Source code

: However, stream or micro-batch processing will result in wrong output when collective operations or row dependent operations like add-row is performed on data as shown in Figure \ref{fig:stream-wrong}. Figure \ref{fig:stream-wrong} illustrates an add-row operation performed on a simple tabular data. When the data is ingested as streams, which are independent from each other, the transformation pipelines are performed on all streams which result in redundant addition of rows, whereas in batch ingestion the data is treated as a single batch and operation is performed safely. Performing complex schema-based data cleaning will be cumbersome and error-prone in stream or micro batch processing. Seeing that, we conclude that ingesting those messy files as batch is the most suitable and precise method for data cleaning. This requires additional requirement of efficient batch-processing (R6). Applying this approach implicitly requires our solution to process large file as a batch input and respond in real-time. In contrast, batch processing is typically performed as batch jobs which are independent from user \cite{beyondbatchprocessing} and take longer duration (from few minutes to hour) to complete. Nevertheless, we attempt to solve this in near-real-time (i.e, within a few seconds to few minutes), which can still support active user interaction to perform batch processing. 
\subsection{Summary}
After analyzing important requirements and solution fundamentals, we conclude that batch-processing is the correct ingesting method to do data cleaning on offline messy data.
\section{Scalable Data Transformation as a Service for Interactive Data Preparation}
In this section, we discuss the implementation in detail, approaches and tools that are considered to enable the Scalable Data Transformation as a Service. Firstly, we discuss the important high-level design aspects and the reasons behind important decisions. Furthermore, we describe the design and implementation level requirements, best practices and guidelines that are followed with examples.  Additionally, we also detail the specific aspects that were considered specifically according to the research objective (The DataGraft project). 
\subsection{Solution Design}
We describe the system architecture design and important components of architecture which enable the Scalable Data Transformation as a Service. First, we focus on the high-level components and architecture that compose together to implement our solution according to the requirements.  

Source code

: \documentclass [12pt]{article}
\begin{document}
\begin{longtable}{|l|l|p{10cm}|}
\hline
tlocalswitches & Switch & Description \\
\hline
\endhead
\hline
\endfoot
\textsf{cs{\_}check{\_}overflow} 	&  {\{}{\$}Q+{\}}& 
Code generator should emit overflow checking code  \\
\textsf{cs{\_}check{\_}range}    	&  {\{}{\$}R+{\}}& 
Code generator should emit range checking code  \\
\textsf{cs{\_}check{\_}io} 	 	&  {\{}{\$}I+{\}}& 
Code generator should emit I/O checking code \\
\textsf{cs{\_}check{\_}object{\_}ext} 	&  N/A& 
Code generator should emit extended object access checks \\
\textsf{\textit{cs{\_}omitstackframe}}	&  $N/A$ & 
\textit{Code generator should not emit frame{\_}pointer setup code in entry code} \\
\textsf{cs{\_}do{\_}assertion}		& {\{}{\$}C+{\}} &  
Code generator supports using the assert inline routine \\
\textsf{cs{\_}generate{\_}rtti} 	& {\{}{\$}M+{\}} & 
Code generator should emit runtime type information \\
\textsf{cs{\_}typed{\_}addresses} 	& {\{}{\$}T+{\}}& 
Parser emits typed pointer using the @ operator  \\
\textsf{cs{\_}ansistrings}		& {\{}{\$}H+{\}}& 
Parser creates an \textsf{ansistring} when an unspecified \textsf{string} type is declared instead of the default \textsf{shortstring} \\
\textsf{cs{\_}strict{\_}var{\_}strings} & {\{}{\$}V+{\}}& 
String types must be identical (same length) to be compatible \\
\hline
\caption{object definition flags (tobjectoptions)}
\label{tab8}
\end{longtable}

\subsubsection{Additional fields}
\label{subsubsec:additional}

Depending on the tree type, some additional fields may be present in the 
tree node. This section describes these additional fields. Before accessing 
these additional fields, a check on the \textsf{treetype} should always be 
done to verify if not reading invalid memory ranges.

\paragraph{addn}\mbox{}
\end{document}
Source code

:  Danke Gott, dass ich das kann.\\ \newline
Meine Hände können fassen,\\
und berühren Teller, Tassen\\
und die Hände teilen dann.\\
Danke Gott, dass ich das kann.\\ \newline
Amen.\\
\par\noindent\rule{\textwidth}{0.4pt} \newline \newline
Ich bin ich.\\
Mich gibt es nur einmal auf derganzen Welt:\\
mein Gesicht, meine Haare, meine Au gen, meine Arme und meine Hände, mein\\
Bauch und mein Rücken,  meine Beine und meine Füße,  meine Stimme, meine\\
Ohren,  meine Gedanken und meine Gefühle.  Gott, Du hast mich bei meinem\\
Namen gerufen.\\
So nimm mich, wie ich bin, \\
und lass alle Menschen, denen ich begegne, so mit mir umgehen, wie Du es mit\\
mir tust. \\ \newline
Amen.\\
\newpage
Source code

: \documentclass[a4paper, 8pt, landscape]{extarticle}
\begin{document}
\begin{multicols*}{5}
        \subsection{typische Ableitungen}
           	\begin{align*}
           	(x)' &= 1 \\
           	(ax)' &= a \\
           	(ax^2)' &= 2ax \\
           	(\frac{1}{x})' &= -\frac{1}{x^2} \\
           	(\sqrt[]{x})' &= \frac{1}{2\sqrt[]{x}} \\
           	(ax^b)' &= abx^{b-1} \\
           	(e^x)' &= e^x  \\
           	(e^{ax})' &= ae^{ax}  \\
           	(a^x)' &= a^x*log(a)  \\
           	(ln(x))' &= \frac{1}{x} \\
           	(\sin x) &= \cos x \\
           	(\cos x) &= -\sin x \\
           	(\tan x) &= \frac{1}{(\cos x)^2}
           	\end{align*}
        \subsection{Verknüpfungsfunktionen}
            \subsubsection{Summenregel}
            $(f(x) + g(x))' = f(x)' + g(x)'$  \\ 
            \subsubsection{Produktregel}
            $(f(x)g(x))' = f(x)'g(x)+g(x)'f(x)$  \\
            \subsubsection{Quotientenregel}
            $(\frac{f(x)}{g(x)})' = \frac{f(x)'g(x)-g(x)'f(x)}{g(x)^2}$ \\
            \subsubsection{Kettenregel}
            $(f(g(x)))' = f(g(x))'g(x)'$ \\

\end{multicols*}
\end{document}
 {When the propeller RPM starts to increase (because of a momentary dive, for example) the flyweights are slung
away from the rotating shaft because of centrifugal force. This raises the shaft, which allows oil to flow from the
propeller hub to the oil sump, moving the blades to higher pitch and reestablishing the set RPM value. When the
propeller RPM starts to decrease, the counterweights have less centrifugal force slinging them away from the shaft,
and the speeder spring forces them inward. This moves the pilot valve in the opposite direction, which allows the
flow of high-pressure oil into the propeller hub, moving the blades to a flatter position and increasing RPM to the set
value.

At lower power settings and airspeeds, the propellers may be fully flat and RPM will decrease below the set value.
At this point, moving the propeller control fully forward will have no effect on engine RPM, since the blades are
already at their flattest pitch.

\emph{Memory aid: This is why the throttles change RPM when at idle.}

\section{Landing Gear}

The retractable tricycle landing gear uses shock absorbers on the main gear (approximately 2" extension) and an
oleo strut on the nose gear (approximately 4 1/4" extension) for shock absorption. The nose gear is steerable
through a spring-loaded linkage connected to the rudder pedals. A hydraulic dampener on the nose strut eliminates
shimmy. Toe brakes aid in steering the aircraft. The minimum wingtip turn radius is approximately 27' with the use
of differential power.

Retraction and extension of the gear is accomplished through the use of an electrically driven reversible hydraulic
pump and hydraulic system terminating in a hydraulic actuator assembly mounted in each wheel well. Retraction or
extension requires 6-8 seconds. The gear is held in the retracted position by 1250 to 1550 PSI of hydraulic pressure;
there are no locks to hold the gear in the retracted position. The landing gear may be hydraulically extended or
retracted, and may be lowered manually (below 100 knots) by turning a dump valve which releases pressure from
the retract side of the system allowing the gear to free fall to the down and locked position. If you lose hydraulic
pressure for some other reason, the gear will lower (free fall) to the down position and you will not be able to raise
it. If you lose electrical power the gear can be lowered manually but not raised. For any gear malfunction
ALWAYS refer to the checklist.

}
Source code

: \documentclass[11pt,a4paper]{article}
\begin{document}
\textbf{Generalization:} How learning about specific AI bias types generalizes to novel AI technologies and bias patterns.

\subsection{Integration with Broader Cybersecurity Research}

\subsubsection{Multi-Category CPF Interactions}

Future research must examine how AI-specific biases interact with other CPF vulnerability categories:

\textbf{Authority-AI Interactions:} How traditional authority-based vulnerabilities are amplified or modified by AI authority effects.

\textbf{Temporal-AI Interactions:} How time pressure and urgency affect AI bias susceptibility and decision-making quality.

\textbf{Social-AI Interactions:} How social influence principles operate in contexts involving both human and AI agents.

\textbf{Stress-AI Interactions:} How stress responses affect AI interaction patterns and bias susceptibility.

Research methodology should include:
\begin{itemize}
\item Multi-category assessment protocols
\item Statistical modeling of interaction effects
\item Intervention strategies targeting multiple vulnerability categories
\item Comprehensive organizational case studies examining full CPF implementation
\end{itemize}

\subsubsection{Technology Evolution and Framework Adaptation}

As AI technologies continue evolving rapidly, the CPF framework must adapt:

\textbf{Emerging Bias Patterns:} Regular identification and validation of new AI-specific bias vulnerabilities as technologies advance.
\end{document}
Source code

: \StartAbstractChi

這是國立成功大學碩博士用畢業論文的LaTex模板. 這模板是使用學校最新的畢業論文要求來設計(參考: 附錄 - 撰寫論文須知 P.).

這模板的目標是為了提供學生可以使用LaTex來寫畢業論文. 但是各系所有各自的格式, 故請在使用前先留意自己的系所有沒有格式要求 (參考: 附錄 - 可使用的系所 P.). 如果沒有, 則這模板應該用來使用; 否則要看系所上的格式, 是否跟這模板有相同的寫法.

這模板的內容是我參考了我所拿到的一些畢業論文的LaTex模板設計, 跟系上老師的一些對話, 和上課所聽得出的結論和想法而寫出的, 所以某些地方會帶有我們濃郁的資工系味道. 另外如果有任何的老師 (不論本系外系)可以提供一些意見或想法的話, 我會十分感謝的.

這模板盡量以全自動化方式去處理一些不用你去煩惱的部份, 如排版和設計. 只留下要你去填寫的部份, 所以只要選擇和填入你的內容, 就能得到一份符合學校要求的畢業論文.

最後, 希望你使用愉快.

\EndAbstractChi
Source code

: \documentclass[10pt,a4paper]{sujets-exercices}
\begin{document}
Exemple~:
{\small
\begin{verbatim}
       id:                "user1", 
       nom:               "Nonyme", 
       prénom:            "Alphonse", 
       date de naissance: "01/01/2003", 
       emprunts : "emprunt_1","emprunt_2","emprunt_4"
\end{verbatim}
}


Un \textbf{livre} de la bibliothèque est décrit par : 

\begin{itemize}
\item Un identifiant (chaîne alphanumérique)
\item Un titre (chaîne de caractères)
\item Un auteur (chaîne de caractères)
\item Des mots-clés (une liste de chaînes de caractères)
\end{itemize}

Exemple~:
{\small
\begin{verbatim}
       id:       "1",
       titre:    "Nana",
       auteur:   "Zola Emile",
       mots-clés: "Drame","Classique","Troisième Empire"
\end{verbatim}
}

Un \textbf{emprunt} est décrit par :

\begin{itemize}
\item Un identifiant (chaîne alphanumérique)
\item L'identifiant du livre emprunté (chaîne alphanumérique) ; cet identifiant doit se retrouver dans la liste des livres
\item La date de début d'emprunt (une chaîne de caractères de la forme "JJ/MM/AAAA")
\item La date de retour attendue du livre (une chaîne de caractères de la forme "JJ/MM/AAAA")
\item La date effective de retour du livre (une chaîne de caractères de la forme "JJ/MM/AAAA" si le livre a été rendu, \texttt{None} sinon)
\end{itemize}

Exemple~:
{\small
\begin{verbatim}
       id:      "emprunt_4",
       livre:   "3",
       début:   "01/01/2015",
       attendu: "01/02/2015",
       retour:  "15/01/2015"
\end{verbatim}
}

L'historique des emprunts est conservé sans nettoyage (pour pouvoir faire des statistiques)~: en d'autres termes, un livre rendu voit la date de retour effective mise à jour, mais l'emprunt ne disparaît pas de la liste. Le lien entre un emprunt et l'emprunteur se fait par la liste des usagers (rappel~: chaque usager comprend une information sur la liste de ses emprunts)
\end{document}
:::
What to do:
Output the lines above between the one holding "Code generator should emit overflow" and the one holding "Parser emits typed", inclusive, with nothing before or after them.

Task response:
Code generator should emit overflow checking code  \\
\textsf{cs{\_}check{\_}range}    	&  {\{}{\$}R+{\}}& 
Code generator should emit range checking code  \\
\textsf{cs{\_}check{\_}io} 	 	&  {\{}{\$}I+{\}}& 
Code generator should emit I/O checking code \\
\textsf{cs{\_}check{\_}object{\_}ext} 	&  N/A& 
Code generator should emit extended object access checks \\
\textsf{\textit{cs{\_}omitstackframe}}	&  $N/A$ & 
\textit{Code generator should not emit frame{\_}pointer setup code in entry code} \\
\textsf{cs{\_}do{\_}assertion}		& {\{}{\$}C+{\}} &  
Code generator supports using the assert inline routine \\
\textsf{cs{\_}generate{\_}rtti} 	& {\{}{\$}M+{\}} & 
Code generator should emit runtime type information \\
\textsf{cs{\_}typed{\_}addresses} 	& {\{}{\$}T+{\}}& 
Parser emits typed pointer using the @ operator  \\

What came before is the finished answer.